[Rendered images with source text]
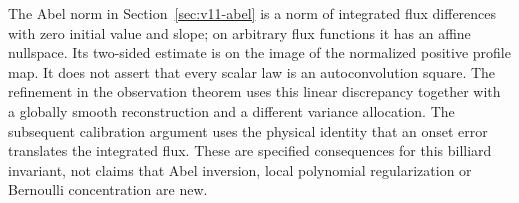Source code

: The Abel norm in Section~\ref{sec:v11-abel} is a norm of integrated
flux differences with zero initial value and slope; on arbitrary flux
functions it has an affine nullspace. Its two-sided estimate is on the
image of the normalized positive profile map. It does not assert that
every scalar law is an autoconvolution square. The refinement in the
observation theorem uses this linear discrepancy together with a
globally smooth reconstruction and a different variance allocation.
The subsequent calibration argument uses the physical identity that an
onset error translates the integrated flux. These are specified
consequences for this billiard invariant, not claims that Abel inversion,
local polynomial regularization or Bernoulli concentration are new.

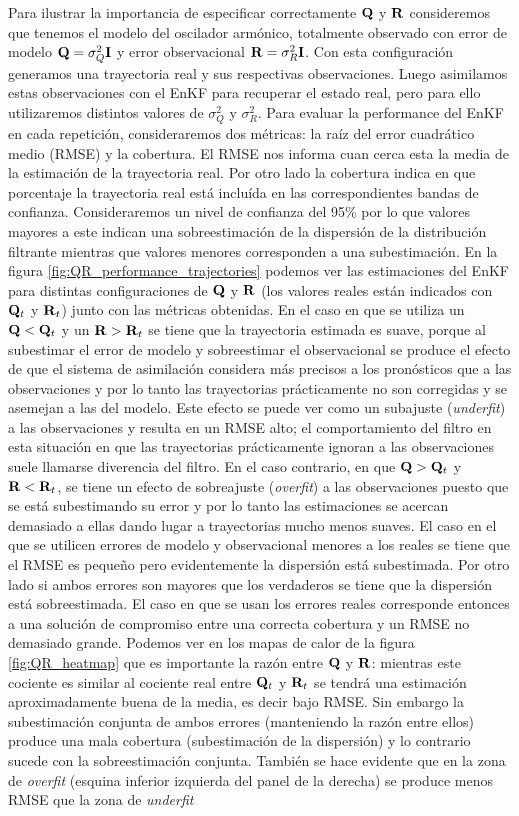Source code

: Para ilustrar la importancia de especificar correctamente $\mathbf{Q}$ y $\mathbf{R}$ consideremos que tenemos el modelo del oscilador armónico, totalmente observado con error de modelo $\mathbf{Q} = \sigma_Q^2 \mathbf{I}$ y error observacional $\mathbf{R} = \sigma_R^2 \mathbf{I}$. Con esta configuración generamos una trayectoria real y sus respectivas observaciones. Luego asimilamos estas observaciones con el EnKF para recuperar el estado real, pero para ello utilizaremos distintos valores de $\sigma_Q^2$ y $\sigma_R^2$. Para evaluar la performance del EnKF en cada repetición, consideraremos dos métricas: la raíz del error cuadrático medio (RMSE) y la cobertura. El RMSE nos informa cuan cerca esta la media de la estimación de la trayectoria real. Por otro lado la cobertura indica en que porcentaje la trayectoria real está incluída en las correspondientes bandas de confianza. Consideraremos un nivel de confianza del 95\% por lo que valores mayores a este indican una sobreestimación de la dispersión de la distribución filtrante mientras que valores menores corresponden a una subestimación. En la figura \ref{fig:QR_performance_trajectories} podemos ver las estimaciones del EnKF para distintas configuraciones de $\mathbf{Q}$ y $\mathbf{R}$ (los valores reales están indicados con $\mathbf{Q}_t$ y $\mathbf{R}_t$) junto con las métricas obtenidas. En el caso en que se utiliza un $\mathbf{Q} < \mathbf{Q}_t$ y un $\mathbf{R} > \mathbf{R}_t$ se tiene que la trayectoria estimada es suave, porque al subestimar el error de modelo y sobreestimar el observacional se produce el efecto de que el sistema de asimilación considera más precisos a los pronósticos que a las observaciones y por lo tanto las trayectorias prácticamente no son corregidas y se asemejan a las del modelo. Este efecto se puede ver como un subajuste (\textit{underfit}) a las observaciones y resulta en un RMSE alto; el comportamiento del filtro en esta situación en que las trayectorias prácticamente ignoran a las observaciones suele llamarse diverencia del filtro. En el caso contrario, en que $\mathbf{Q} > \mathbf{Q}_t$ y $\mathbf{R} < \mathbf{R}_t$, se tiene un efecto de sobreajuste (\textit{overfit}) a las observaciones puesto que se está subestimando su error y por lo tanto las estimaciones se acercan demasiado a ellas dando lugar a trayectorias mucho menos suaves. El caso en el que se utilicen errores de modelo y observacional menores a los reales se tiene que el RMSE es pequeño pero evidentemente la dispersión está subestimada. Por otro lado si ambos errores son mayores que los verdaderos se tiene que la dispersión está sobreestimada. El caso en que se usan los errores reales corresponde entonces a una solución de compromiso entre una correcta cobertura y un RMSE no demasiado grande. Podemos ver en los mapas de calor de la figura \ref{fig:QR_heatmap} que es importante la razón entre $\mathbf{Q}$ y $\mathbf{R}$: mientras este cociente es similar al cociente real entre $\mathbf{Q}_t$ y $\mathbf{R}_t$ se tendrá una estimación aproximadamente buena de la media, es decir bajo RMSE. Sin embargo la subestimación conjunta de ambos errores (manteniendo la razón entre ellos) produce una mala cobertura (subestimación de la dispersión) y lo contrario sucede con la sobreestimación conjunta. También se hace evidente que en la zona de \textit{overfit} (esquina inferior izquierda del panel de la derecha) se produce menos RMSE que la zona de \textit{underfit}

> TASK DETAILS
Copy out all the lines of the records that include "Abel".

> RESULT
: The Abel norm in Section~\ref{sec:v11-abel} is a norm of integrated
consequences for this billiard invariant, not claims that Abel inversion,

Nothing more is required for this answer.